I have blogged several times in the past about legal issues related to the capture and prosecution of Somali pirates. Today I will focus on the issue of prosecuting the crime of conspiracy to commit piracy- an issue that I have been asked to address at the upcoming United Nations Contact Group on Piracy off the Coast of Somalia, Working Group 2, meeting in Copenhagen, on April 10-11.

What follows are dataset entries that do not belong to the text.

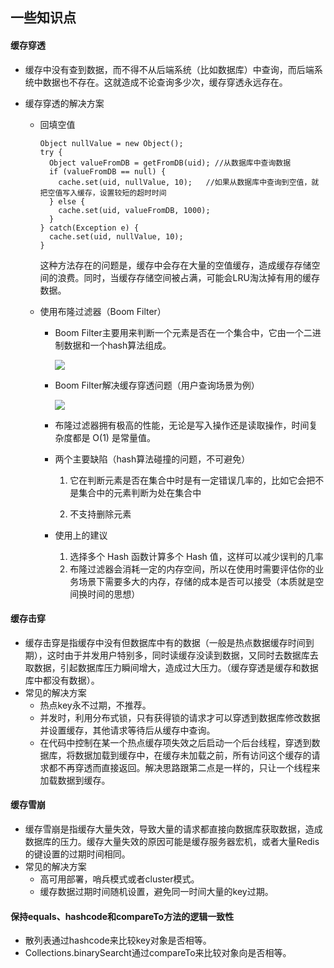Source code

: ## 一些知识点

#### 缓存穿透

- 缓存中没有查到数据，而不得不从后端系统（比如数据库）中查询，而后端系统中数据也不存在。这就造成不论查询多少次，缓存穿透永远存在。

- 缓存穿透的解决方案

  - 回填空值

    ```
    Object nullValue = new Object();
    try {
      Object valueFromDB = getFromDB(uid); //从数据库中查询数据
      if (valueFromDB == null) {
        cache.set(uid, nullValue, 10);   //如果从数据库中查询到空值，就把空值写入缓存，设置较短的超时时间
      } else {
        cache.set(uid, valueFromDB, 1000);
      }
    } catch(Exception e) {
      cache.set(uid, nullValue, 10);
    }
    ```

    这种方法存在的问题是，缓存中会存在大量的空值缓存，造成缓存存储空间的浪费。同时，当缓存存储空间被占满，可能会LRU淘汰掉有用的缓存数据。

  - 使用布隆过滤器（Boom Filter）

    - Boom Filter主要用来判断一个元素是否在一个集合中，它由一个二进制数据和一个hash算法组成。

      ![](https://tva1.sinaimg.cn/large/00831rSTly1gd8kusasrhj30vk0c0q41.jpg)

    - Boom Filter解决缓存穿透问题（用户查询场景为例）

      ![](https://tva1.sinaimg.cn/large/00831rSTly1gd8kyqa3imj30wk0icgni.jpg)

    - 布隆过滤器拥有极高的性能，无论是写入操作还是读取操作，时间复杂度都是 O(1) 是常量值。

    - 两个主要缺陷（hash算法碰撞的问题，不可避免）

      1. 它在判断元素是否在集合中时是有一定错误几率的，比如它会把不是集合中的元素判断为处在集合中

      2. 不支持删除元素

    - 使用上的建议

      1. 选择多个 Hash 函数计算多个 Hash 值，这样可以减少误判的几率
      2. 布隆过滤器会消耗一定的内存空间，所以在使用时需要评估你的业务场景下需要多大的内存，存储的成本是否可以接受（本质就是空间换时间的思想）

#### 缓存击穿

- 缓存击穿是指缓存中没有但数据库中有的数据（一般是热点数据缓存时间到期），这时由于并发用户特别多，同时读缓存没读到数据，又同时去数据库去取数据，引起数据库压力瞬间增大，造成过大压力。（缓存穿透是缓存和数据库中都没有数据）。
- 常见的解决方案
  - 热点key永不过期，不推荐。
  - 并发时，利用分布式锁，只有获得锁的请求才可以穿透到数据库修改数据并设置缓存，其他请求等待后从缓存中查询。
  - 在代码中控制在某一个热点缓存项失效之后启动一个后台线程，穿透到数据库，将数据加载到缓存中，在缓存未加载之前，所有访问这个缓存的请求都不再穿透而直接返回。解决思路跟第二点是一样的，只让一个线程来加载数据到缓存。

#### 缓存雪崩

- 缓存雪崩是指缓存大量失效，导致大量的请求都直接向数据库获取数据，造成数据库的压力。缓存大量失效的原因可能是缓存服务器宏机，或者大量Redis的键设置的过期时间相同。
- 常见的解决方案
  - 高可用部署，哨兵模式或者cluster模式。
  - 缓存数据过期时间随机设置，避免同一时间大量的key过期。

#### 保持equals、hashcode和compareTo方法的逻辑一致性

- 散列表通过hashcode来比较key对象是否相等。
- Collections.binarySearcht通过compareTo来比较对象向是否相等。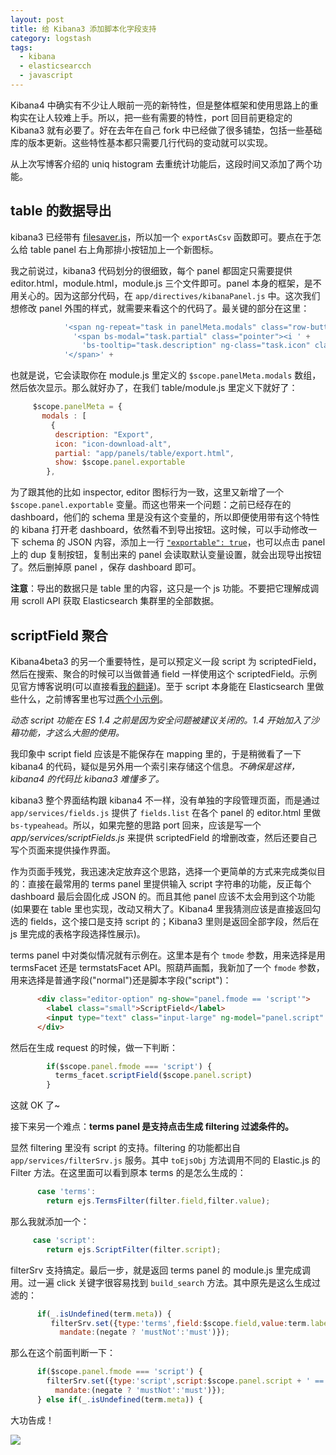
 ```yaml
---
layout: post
title: 给 Kibana3 添加脚本化字段支持
category: logstash
tags:
  - kibana
  - elasticsearcch
  - javascript
---
```


Kibana4 中确实有不少让人眼前一亮的新特性，但是整体框架和使用思路上的重构实在让人较难上手。所以，把一些有需要的特性，port 回目前更稳定的 Kibana3 就有必要了。好在去年在自己 fork 中已经做了很多铺垫，包括一些基础库的版本更新。这些特性基本都只需要几行代码的变动就可以实现。

从上次写博客介绍的 uniq histogram 去重统计功能后，这段时间又添加了两个功能。

## table 的数据导出

kibana3 已经带有 [filesaver.js](https://github.com/eligrey/FileSaver.js)，所以加一个 `exportAsCsv` 函数即可。要点在于怎么给 table panel 右上角那排小按钮加上一个新图标。

我之前说过，kibana3 代码划分的很细致，每个 panel 都固定只需要提供 editor.html，module.html，module.js 三个文件即可。panel 本身的框架，是不用关心的。因为这部分代码，在 `app/directives/kibanaPanel.js` 中。这次我们想修改 panel 外围的样式，就需要来看这个的代码了。最关键的部分在这里：

```javascript
            '<span ng-repeat="task in panelMeta.modals" class="row-button extra" ng-show="task.show">' +
              '<span bs-modal="task.partial" class="pointer"><i ' +
                'bs-tooltip="task.description" ng-class="task.icon" class="pointer"></i></span>'+
            '</span>' +
```

也就是说，它会读取你在 module.js 里定义的 `$scope.panelMeta.modals` 数组，然后依次显示。那么就好办了，在我们 table/module.js 里定义下就好了：

```javascript
     $scope.panelMeta = {
       modals : [
         {
          description: "Export",
          icon: "icon-download-alt",
          partial: "app/panels/table/export.html",
          show: $scope.panel.exportable
        },
```

为了跟其他的比如 inspector, editor 图标行为一致，这里又新增了一个 `$scope.panel.exportable` 变量。而这也带来一个问题：之前已经存在的 dashboard，他们的 schema 里是没有这个变量的，所以即便使用带有这个特性的 kibana 打开老 dashboard，依然看不到导出按钮。这时候，可以手动修改一下 schema 的 JSON 内容，添加上一行 [`"exportable": true`](https://github.com/chenryn/kibana-authorization/blob/master/src/app/dashboards/logstash.json#L138)，也可以点击 panel 上的 dup 复制按钮，复制出来的 panel 会读取默认变量设置，就会出现导出按钮了。然后删掉原 panel ，保存 dashboard 即可。

**注意**：导出的数据只是 table 里的内容，这只是一个 js 功能。不要把它理解成调用 scroll API 获取 Elasticsearch 集群里的全部数据。

## scriptField 聚合

Kibana4beta3 的另一个重要特性，是可以预定义一段 script 为 scriptedField，然后在搜索、聚合的时候可以当做普通 field 一样使用这个 scriptedField。示例见官方博客说明(可以直接看[我的翻译](http://chenlinux.com/2014/12/19/kibana-4-beta-3-now-more-filtery/))。至于 script 本身能在 Elasticsearch 里做些什么，之前博客里也写过[两个小示例](http://chenlinux.com/2014/11/27/elasticsearch-scripts-aggregations/)。

*动态 script 功能在 ES 1.4 之前是因为安全问题被建议关闭的。1.4 开始加入了沙箱功能，才这么大胆的使用。*

我印象中 script field 应该是不能保存在 mapping 里的，于是稍微看了一下 kibana4 的代码，疑似是另外用一个索引来存储这个信息。*不确保是这样，kibana4 的代码比 kibana3 难懂多了。*

kibana3 整个界面结构跟 kibana4 不一样，没有单独的字段管理页面，而是通过 `app/services/fields.js` 提供了 `fields.list` 在各个 panel 的 editor.html 里做 `bs-typeahead`。所以，如果完整的思路 port 回来，应该是写一个 *app/services/scriptFields.js* 来提供 scriptedField 的增删改查，然后还要自己写个页面来提供操作界面。

作为页面手残党，我迅速决定放弃这个思路，选择一个更简单的方式来完成类似目的：直接在最常用的 terms panel 里提供输入 script 字符串的功能，反正每个 dashboard 最后会固化成 JSON 的。而且其他 panel 应该不太会用到这个功能(如果要在 table 里也实现，改动又稍大了。Kibana4 里我猜测应该是直接返回勾选的 fields，这个接口是支持 script 的；Kibana3 里则是返回全部字段，然后在 js 里完成的表格字段选择性展示)。

terms panel 中对类似情况就有示例在。这里本是有个 `tmode` 参数，用来选择是用 termsFacet 还是 termstatsFacet API。照葫芦画瓢，我新加了一个 `fmode` 参数，用来选择是普通字段("normal")还是脚本字段("script")：

```html
      <div class="editor-option" ng-show="panel.fmode == 'script'">
        <label class="small">ScriptField</label>
        <input type="text" class="input-large" ng-model="panel.script" ng-change="set_refresh(true)">
      </div>
```

然后在生成 request 的时候，做一下判断：

```javascript
        if($scope.panel.fmode === 'script') {
          terms_facet.scriptField($scope.panel.script)
        }
```

这就 OK 了~

接下来另一个难点：**terms panel 是支持点击生成 filtering 过滤条件的。**

显然 filtering 里没有 script 的支持。filtering 的功能都出自 `app/services/filterSrv.js` 服务。其中 `toEjsObj` 方法调用不同的 Elastic.js 的 Filter 方法。在这里面可以看到原本 terms 的是怎么生成的：

```javascript
      case 'terms':
        return ejs.TermsFilter(filter.field,filter.value);
```

那么我就添加一个：

```javascript
     case 'script':
        return ejs.ScriptFilter(filter.script);
```

filterSrv 支持搞定。最后一步，就是返回 terms panel 的 module.js 里完成调用。过一遍 click 关键字很容易找到 `build_search` 方法。其中原先是这么生成过滤的：

```javascript
      if(_.isUndefined(term.meta)) {
         filterSrv.set({type:'terms',field:$scope.field,value:term.label,
           mandate:(negate ? 'mustNot':'must')});
```

那么在这个前面判断一下：

```javascript
      if($scope.panel.fmode === 'script') {
        filterSrv.set({type:'script',script:$scope.panel.script + ' == \"' + term.label + '\"',
          mandate:(negate ? 'mustNot':'must')});
      } else if(_.isUndefined(term.meta)) {
```

大功告成！

![](http://ww4.sinaimg.cn/large/3dbd9afagw1eo07bw1ygsj20eh0bxjs6.jpg)
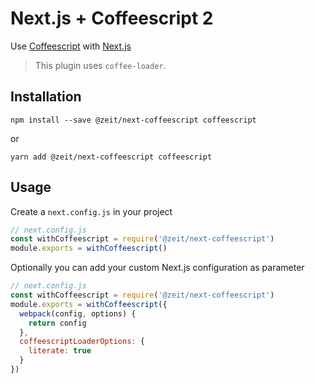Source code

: # Next.js + Coffeescript 2

Use [Coffeescript](http://www.coffeescript.org/) with [Next.js](https://github.com/zeit/next.js)

> This plugin uses `coffee-loader`.

## Installation

```
npm install --save @zeit/next-coffeescript coffeescript
```

or

```
yarn add @zeit/next-coffeescript coffeescript
```

## Usage

Create a `next.config.js` in your project

```js
// next.config.js
const withCoffeescript = require('@zeit/next-coffeescript')
module.exports = withCoffeescript()
```

Optionally you can add your custom Next.js configuration as parameter

```js
// next.config.js
const withCoffeescript = require('@zeit/next-coffeescript')
module.exports = withCoffeescript({
  webpack(config, options) {
    return config
  },
  coffeescriptLoaderOptions: {
    literate: true
  }
})
```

Most detained and prosecuted pirates are foot soldiers: young men who are recruited in Somalia to engage in piracy attacks, in exchange for a relatively small financial gain (if the attack is successful). While prosecuting piracy executioners may eventually lead to a small decrease in the number of pirate attacks, dismantling the Somali piracy business model requires judicially pursuing the kingpins – those who organize and finance the attacks. The problem with prosecuting piracy financiers and organizers lies in the narrow definition of piracy. Under Article 101(a) of the United Nations Convention on the Law of the Sea (UNCLOS), piracy is defined as a violent act on the high seas committed for private aims and involving two vessels (the aggressor and the victim vessels). A person who finances or otherwise organizes a future piratical act does not, him or herself, commit a violent act, and does not act on the high seas; moreover, the act of financing or otherwise organizing a piratical act does not entail the involvement of two vessels. Article 101(c) of UNCLOS outlaws the incitement and facilitation of piratical acts, but many scholars have argued that even such incitement and facilitation must be committed on the high seas, or must involve incitement or facilitation acts committed on the high seas before, or concurrent with, the piratical attack itself. Many piracy financiers and organizes never set foot on the high seas and accomplish all of their “work” out of comfortable offices located in global financial centers. The SUA Convention – another treaty outlawing acts of maritime violence that has been widely cited and used in the global fight against piracy – is of little help in this area, as this Convention does not criminalize acts falling short of actual maritime violence (SUA does outlaw aiding and abetting). And many national laws define and criminalize piracy by either incorporating UNCLOS and its narrow view of piracy, or by referencing the “law of nations,” which is arguably identical, or very similar to UNCLOS, because the latter has been accepted as customary law.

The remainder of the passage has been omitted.